Dataset items
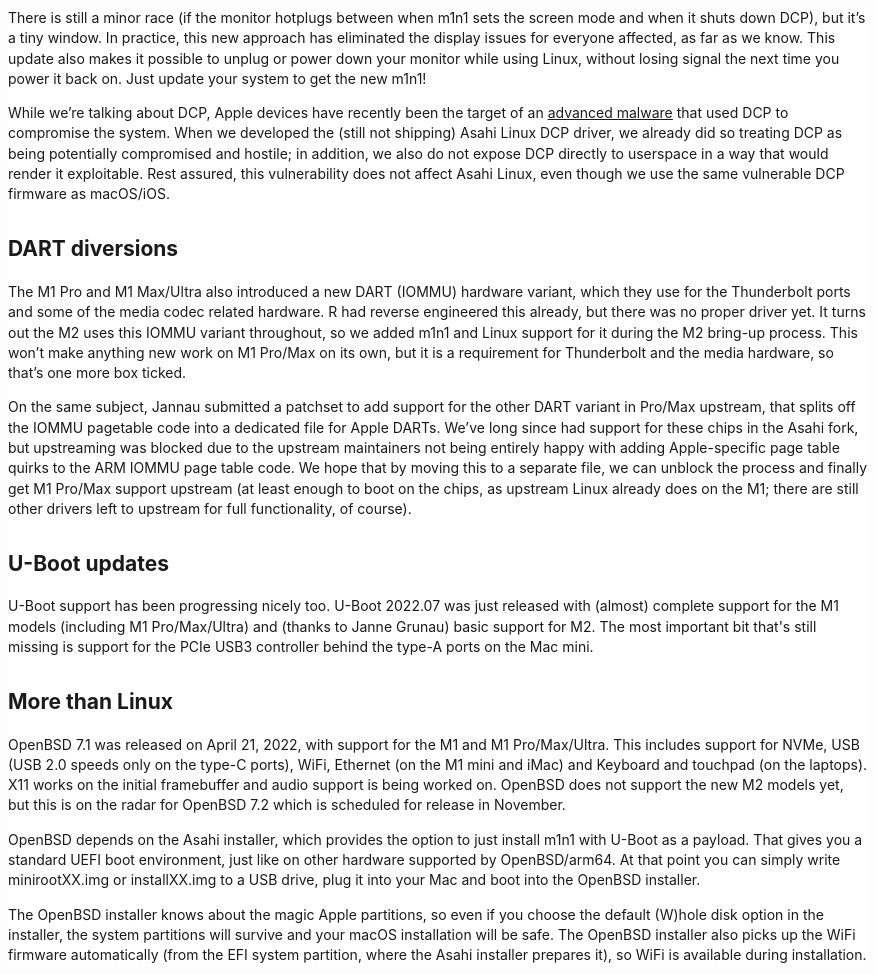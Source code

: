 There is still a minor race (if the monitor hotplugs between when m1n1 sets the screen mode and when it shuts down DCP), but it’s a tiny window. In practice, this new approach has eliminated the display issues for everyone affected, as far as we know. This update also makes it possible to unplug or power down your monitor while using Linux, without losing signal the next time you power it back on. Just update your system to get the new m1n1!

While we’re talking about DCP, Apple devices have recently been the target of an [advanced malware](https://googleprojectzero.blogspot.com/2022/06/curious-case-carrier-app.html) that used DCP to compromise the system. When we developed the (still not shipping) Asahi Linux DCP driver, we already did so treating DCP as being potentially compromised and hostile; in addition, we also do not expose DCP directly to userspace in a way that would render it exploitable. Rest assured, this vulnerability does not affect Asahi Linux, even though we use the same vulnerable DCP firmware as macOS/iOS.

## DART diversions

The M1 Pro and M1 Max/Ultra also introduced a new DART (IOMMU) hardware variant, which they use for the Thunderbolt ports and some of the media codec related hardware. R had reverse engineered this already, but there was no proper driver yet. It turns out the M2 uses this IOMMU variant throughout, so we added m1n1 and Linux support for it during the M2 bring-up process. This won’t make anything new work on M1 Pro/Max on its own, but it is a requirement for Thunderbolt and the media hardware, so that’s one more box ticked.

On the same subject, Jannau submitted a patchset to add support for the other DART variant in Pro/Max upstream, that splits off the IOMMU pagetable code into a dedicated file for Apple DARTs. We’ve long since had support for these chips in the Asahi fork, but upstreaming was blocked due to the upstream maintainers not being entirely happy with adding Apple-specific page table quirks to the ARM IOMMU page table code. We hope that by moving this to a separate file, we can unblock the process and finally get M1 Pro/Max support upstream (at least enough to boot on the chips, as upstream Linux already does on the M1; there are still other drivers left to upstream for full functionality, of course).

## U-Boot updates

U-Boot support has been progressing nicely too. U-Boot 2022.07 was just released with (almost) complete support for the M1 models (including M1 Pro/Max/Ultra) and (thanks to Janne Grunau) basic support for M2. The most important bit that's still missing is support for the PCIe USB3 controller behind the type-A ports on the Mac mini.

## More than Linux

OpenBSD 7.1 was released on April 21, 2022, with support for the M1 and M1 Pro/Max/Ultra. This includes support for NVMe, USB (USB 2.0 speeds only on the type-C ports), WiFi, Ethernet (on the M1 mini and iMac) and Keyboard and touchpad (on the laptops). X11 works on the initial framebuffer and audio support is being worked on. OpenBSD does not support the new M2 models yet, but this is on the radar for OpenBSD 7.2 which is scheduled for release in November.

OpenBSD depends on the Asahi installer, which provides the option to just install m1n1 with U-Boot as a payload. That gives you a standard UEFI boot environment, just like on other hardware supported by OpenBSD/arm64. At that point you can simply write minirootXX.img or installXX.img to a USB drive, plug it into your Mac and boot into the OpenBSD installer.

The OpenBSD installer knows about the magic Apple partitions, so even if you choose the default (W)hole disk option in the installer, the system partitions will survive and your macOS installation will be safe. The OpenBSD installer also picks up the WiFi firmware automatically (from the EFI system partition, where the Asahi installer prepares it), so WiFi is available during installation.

▶ [TRY IT]: Where a line of the records has the string "OpenBSD", return that line.

▶ [WRITTEN RESPONSE]:
OpenBSD 7.1 was released on April 21, 2022, with support for the M1 and M1 Pro/Max/Ultra. This includes support for NVMe, USB (USB 2.0 speeds only on the type-C ports), WiFi, Ethernet (on the M1 mini and iMac) and Keyboard and touchpad (on the laptops). X11 works on the initial framebuffer and audio support is being worked on. OpenBSD does not support the new M2 models yet, but this is on the radar for OpenBSD 7.2 which is scheduled for release in November.
OpenBSD depends on the Asahi installer, which provides the option to just install m1n1 with U-Boot as a payload. That gives you a standard UEFI boot environment, just like on other hardware supported by OpenBSD/arm64. At that point you can simply write minirootXX.img or installXX.img to a USB drive, plug it into your Mac and boot into the OpenBSD installer.
The OpenBSD installer knows about the magic Apple partitions, so even if you choose the default (W)hole disk option in the installer, the system partitions will survive and your macOS installation will be safe. The OpenBSD installer also picks up the WiFi firmware automatically (from the EFI system partition, where the Asahi installer prepares it), so WiFi is available during installation.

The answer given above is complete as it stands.